Before I fell in love with Jon, I fell in love with wrestling.
I grew up in Rochester, New York, in the early ’90s — this was before the wrestling boom, before the Attitude Era. Wrestling wasn’t “cool” yet but I didn’t care. I wanted to be Ric Flair so bad. “Not Miss Elizabeth,” I’d have to correct people. I didn’t want to wear fancy dresses. I loved wrestling. I was so proud of these wrestler-themed folders I had in second grade: Ultimate Warrior, Macho Man Randy Savage, Jake the Snake Roberts, the whole deal. Kids in class would make fun of me for them. “Why do you have those???” Stuff like that. I remember coming home one afternoon, in tears, and telling my mom what had happened. She asked me if I wanted to get new folders.
I said no way.
My first boyfriend was a wrestler. I went to an all-girls Catholic high school, so boys hadn’t really been a part of my life growing up.
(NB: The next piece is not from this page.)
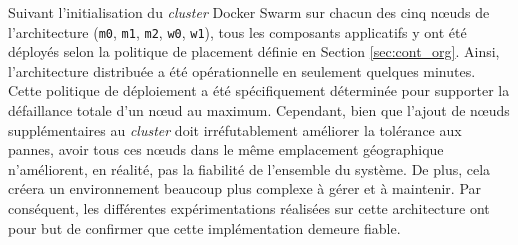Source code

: Suivant l'initialisation du \textit{cluster} Docker Swarm sur chacun des cinq n\oe{}uds de l'architecture (\texttt{m0}, \texttt{m1}, \texttt{m2}, \texttt{w0}, \texttt{w1}), tous les composants applicatifs y ont été déployés selon la politique de placement définie en Section \ref{sec:cont_org}. Ainsi, l'architecture distribuée a été opérationnelle en seulement quelques minutes. Cette politique de déploiement a été spécifiquement déterminée pour supporter la défaillance totale d'un n\oe{}ud au maximum. Cependant, bien que l'ajout de n\oe{}uds supplémentaires au \textit{cluster} doit irréfutablement améliorer la tolérance aux pannes, avoir tous ces n\oe{}uds dans le même emplacement géographique n'améliorent, en réalité, pas la fiabilité de l'ensemble du système. De plus, cela créera un environnement beaucoup plus complexe à gérer et à maintenir. Par conséquent, les différentes expérimentations réalisées sur cette architecture ont pour but de confirmer que cette implémentation demeure fiable.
But then one of my classmates, before our senior year, she’d met this guy at summer school, Anthony, who wrestled in the local indie scene. And he’d been bugging her ever since then to go to one of his shows. Knowing I was a wrestling fan, she asked me to come with. We had a great time….. and eventually Anthony and I started dating.
Hanging out with Anthony, pretty soon I became friends with a bunch of other people in the Rochester wrestling community. It was a tight circle, the kind where everyone knows everyone. One of the wrestlers I’d see around a lot was this crazy-tall guy — I mean crazy-tall, like a legit 6' 7" — who played this character (or at least I thought it was a character) where he was basically the most arrogant dickhead you’ve ever met. He went by “Huberboy #2” (his older brother had taken “Huberboy #1”). I called him “Huber.” His real name was Jon.